For the most versatility, download and install the NVIDIA drivers with the run file. This allows you to pass options to register the driver with the kernel --dkms (so the kernel can be updated without having to reinstall the driver) and optionally, use your onboard graphics for the display and make the NVIDIA GPU a headless computational device --no-opengl-files (freeing up the maximum resources for number crunching). For example on Ubuntu:

$ sudo apt-get install build-essential gcc-multilib dkms
$ chmod +x NVIDIA-Linux-x86_64-430.34.run
$ sudo ./NVIDIA-Linux-x86_64-430.34.run --dkms --no-opengl-files
$ sudo reboot

1. b) Package Manager

As an alternative to the Run file, perhaps the simplest way to Install the latest NVIDIA drivers for Linux is through the Package Manager.

For example with Ubuntu to install driver version 430:

$ sudo add-apt-repository ppa:graphics-drivers
$ sudo apt update
$ sudo apt install nvidia-430
$ sudo reboot

Note, if the nvidia-drm module is in use, it may be necessary to drop into a text console as root to disable the graphical target:

$ systemctl isolate multi-user.target

Next unload the module:

$ modprobe -r nvidia-drm

Install/upgrade the drive, then re-enable the graphical environment and finally reboot:

$ systemctl start graphical.target

If you have multiple GPUs, you can run nvidia-smi -pm 1 to enable persistent mode, which will save some time from loading the driver. It will have a significant effect on machines with more than 4 GPUs. Alternatively install the Persistence Daemon by running the following command at boot:

$ /usr/bin/nvidia-persistenced --verbose

[Optional] Install CUDA and cuDNN on the host

Optionally, you can also install CUDA (and cuDNN) on the host if you wish to use your GPU without the Docker image. This can be safely skipped if you intend to use Docker for computations however, as CUDA and cuDNN are included in the images. For example, these are the instructions for Ubuntu 64bit assuming release 18.10 and CUDA version 10.1.168-1:

$ sudo dpkg -i cuda-repo-ubuntu1810_10.1.168-1_amd64.deb
$ sudo apt-key adv --fetch-keys https://developer.download.nvidia.com/compute/cuda/repos/ubuntu1810/x86_64/7fa2af80.pub
$ sudo apt-get update
$ sudo apt-get install cuda

Remember to reboot the system to load the NVIDIA drivers.
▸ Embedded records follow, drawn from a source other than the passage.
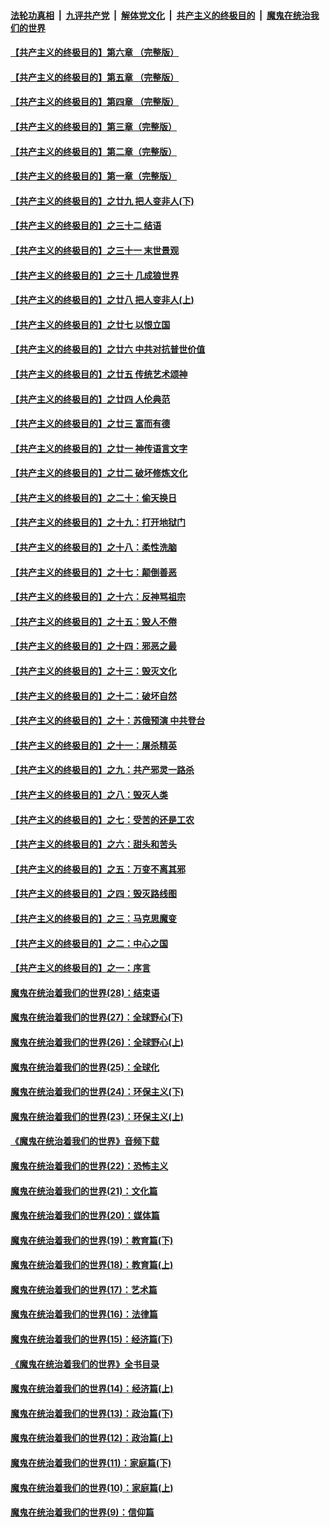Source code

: 

####  [法轮功真相](../../../../basic/blob/master/README.md?t=06071701) &nbsp;|&nbsp; [九评共产党](../../../../9ping.md/blob/master/README.md?t=06071701) &nbsp;|&nbsp; [解体党文化](../../../../jtdwh.md/blob/master/README.md?t=06071701)  &nbsp;|&nbsp; [共产主义的终极目的](../../../../gczydzjmd.md/blob/master/README.md?t=06071701) &nbsp;|&nbsp; [魔鬼在统治我们的世界](../../../../mgztzwmdsj.md/blob/master/README.md?t=06071701) 

#### [【共产主义的终极目的】第六章 （完整版）](../pages/nsc422/n11428913.md?t=06071701) 

#### [【共产主义的终极目的】第五章 （完整版）](../pages/nsc422/n11428912.md?t=06071701) 

#### [【共产主义的终极目的】第四章 （完整版）](../pages/nsc422/n11428907.md?t=06071701) 

#### [【共产主义的终极目的】第三章（完整版）](../pages/nsc422/n11428848.md?t=06071701) 

#### [【共产主义的终极目的】第二章（完整版）](../pages/nsc422/n11428831.md?t=06071701) 

#### [【共产主义的终极目的】第一章（完整版）](../pages/nsc422/n11417651.md?t=06071701) 

#### [【共产主义的终极目的】之廿九 把人变非人(下)](../pages/nsc422/n11344140.md?t=06071701) 

#### [【共产主义的终极目的】之三十二 结语](../pages/nsc422/n11360535.md?t=06071701) 

#### [【共产主义的终极目的】之三十一 末世景观](../pages/nsc422/n11351129.md?t=06071701) 

#### [【共产主义的终极目的】之三十 几成狼世界](../pages/nsc422/n11348280.md?t=06071701) 

#### [【共产主义的终极目的】之廿八 把人变非人(上)](../pages/nsc422/n11340492.md?t=06071701) 

#### [【共产主义的终极目的】之廿七 以恨立国](../pages/nsc422/n11336944.md?t=06071701) 

#### [【共产主义的终极目的】之廿六 中共对抗普世价值](../pages/nsc422/n11324785.md?t=06071701) 

#### [【共产主义的终极目的】之廿五 传统艺术颂神](../pages/nsc422/n11296396.md?t=06071701) 

#### [【共产主义的终极目的】之廿四 人伦典范](../pages/nsc422/n11296397.md?t=06071701) 

#### [【共产主义的终极目的】之廿三 富而有德](../pages/nsc422/n11283598.md?t=06071701) 

#### [【共产主义的终极目的】之廿一 神传语言文字](../pages/nsc422/n11263265.md?t=06071701) 

#### [【共产主义的终极目的】之廿二 破坏修炼文化](../pages/nsc422/n11245728.md?t=06071701) 

#### [【共产主义的终极目的】之二十：偷天换日](../pages/nsc422/n11238846.md?t=06071701) 

#### [【共产主义的终极目的】之十九：打开地狱门](../pages/nsc422/n11206376.md?t=06071701) 

#### [【共产主义的终极目的】之十八：柔性洗脑](../pages/nsc422/n11199994.md?t=06071701) 

#### [【共产主义的终极目的】之十七：颠倒善恶](../pages/nsc422/n11179782.md?t=06071701) 

#### [【共产主义的终极目的】之十六：反神骂祖宗](../pages/nsc422/n11166798.md?t=06071701) 

#### [【共产主义的终极目的】之十五：毁人不倦](../pages/nsc422/n11166792.md?t=06071701) 

#### [【共产主义的终极目的】之十四：邪恶之最](../pages/nsc422/n11150249.md?t=06071701) 

#### [【共产主义的终极目的】之十三：毁灭文化](../pages/nsc422/n11135227.md?t=06071701) 

#### [【共产主义的终极目的】之十二：破坏自然](../pages/nsc422/n11135214.md?t=06071701) 

#### [【共产主义的终极目的】之十：苏俄预演 中共登台](../pages/nsc422/n11118424.md?t=06071701) 

#### [【共产主义的终极目的】之十一：屠杀精英](../pages/nsc422/n11118442.md?t=06071701) 

#### [【共产主义的终极目的】之九：共产邪灵一路杀](../pages/nsc422/n11114139.md?t=06071701) 

#### [【共产主义的终极目的】之八：毁灭人类](../pages/nsc422/n11108503.md?t=06071701) 

#### [【共产主义的终极目的】之七：受苦的还是工农](../pages/nsc422/n11101809.md?t=06071701) 

#### [【共产主义的终极目的】之六：甜头和苦头](../pages/nsc422/n11096971.md?t=06071701) 

#### [【共产主义的终极目的】之五：万变不离其邪](../pages/nsc422/n11091285.md?t=06071701) 

#### [【共产主义的终极目的】之四：毁灭路线图](../pages/nsc422/n11086284.md?t=06071701) 

#### [【共产主义的终极目的】之三：马克思魔变](../pages/nsc422/n11061941.md?t=06071701) 

#### [【共产主义的终极目的】之二：中心之国](../pages/nsc422/n11047728.md?t=06071701) 

#### [【共产主义的终极目的】之一：序言](../pages/nsc422/n11086077.md?t=06071701) 

#### [魔鬼在统治着我们的世界(28)：结束语](../pages/nsc422/n10936246.md?t=06071701) 

#### [魔鬼在统治着我们的世界(27)：全球野心(下)](../pages/nsc422/n10928319.md?t=06071701) 

#### [魔鬼在统治着我们的世界(26)：全球野心(上)](../pages/nsc422/n10900318.md?t=06071701) 

#### [魔鬼在统治着我们的世界(25)：全球化](../pages/nsc422/n10788205.md?t=06071701) 

#### [魔鬼在统治着我们的世界(24)：环保主义(下)](../pages/nsc422/n10695307.md?t=06071701) 

#### [魔鬼在统治着我们的世界(23)：环保主义(上)](../pages/nsc422/n10688613.md?t=06071701) 

#### [《魔鬼在统治着我们的世界》音频下载](../pages/nsc422/n10635553.md?t=06071701) 

#### [魔鬼在统治着我们的世界(22)：恐怖主义](../pages/nsc422/n10614727.md?t=06071701) 

#### [魔鬼在统治着我们的世界(21)：文化篇](../pages/nsc422/n10597706.md?t=06071701) 

#### [魔鬼在统治着我们的世界(20)：媒体篇](../pages/nsc422/n10586579.md?t=06071701) 

#### [魔鬼在统治着我们的世界(19)：教育篇(下)](../pages/nsc422/n10564808.md?t=06071701) 

#### [魔鬼在统治着我们的世界(18)：教育篇(上)](../pages/nsc422/n10526970.md?t=06071701) 

#### [魔鬼在统治着我们的世界(17)：艺术篇](../pages/nsc422/n10499093.md?t=06071701) 

#### [魔鬼在统治着我们的世界(16)：法律篇](../pages/nsc422/n10485969.md?t=06071701) 

#### [魔鬼在统治着我们的世界(15)：经济篇(下)](../pages/nsc422/n10469975.md?t=06071701) 

#### [《魔鬼在统治着我们的世界》全书目录](../pages/nsc422/n10464261.md?t=06071701) 

#### [魔鬼在统治着我们的世界(14)：经济篇(上)](../pages/nsc422/n10457370.md?t=06071701) 

#### [魔鬼在统治着我们的世界(13)：政治篇(下)](../pages/nsc422/n10448270.md?t=06071701) 

#### [魔鬼在统治着我们的世界(12)：政治篇(上)](../pages/nsc422/n10444576.md?t=06071701) 

#### [魔鬼在统治着我们的世界(11)：家庭篇(下)](../pages/nsc422/n10440961.md?t=06071701) 

#### [魔鬼在统治着我们的世界(10)：家庭篇(上)](../pages/nsc422/n10435448.md?t=06071701) 

#### [魔鬼在统治着我们的世界(9)：信仰篇](../pages/nsc422/n10432159.md?t=06071701)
N.B. Although the CUDA version installed above is 10.1 which is incompatible with current releases of TensorFlow, CUDA 10.0 will be mounted in the Docker image so that the libraries will work properly. If preferred, CUDA 10.0 can be installed on the host from here or omitted entirely since it is sufficient to install only the drivers on the host.

Post-installation

If you installed CUDA/cuDNN on the host, there are a few additional steps which need to be performed manually e.g.:

Set the following environment variables e.g. by editing ~/.bashrc, /etc/environment, /etc/profile or adding a .sh script to /etc/profile.d/:

$ export PATH=/usr/local/cuda-10.1/bin${PATH:+:${PATH}}
$ export LD_LIBRARY_PATH=/usr/local/cuda-10.1/lib64\
                         ${LD_LIBRARY_PATH:+:${LD_LIBRARY_PATH}}

2. Installing Docker

General installation instructions are on the Docker site, but we give some quick links here:

3. Installing nvidia-docker

These instructions are for Ubuntu. For other distributions, see here.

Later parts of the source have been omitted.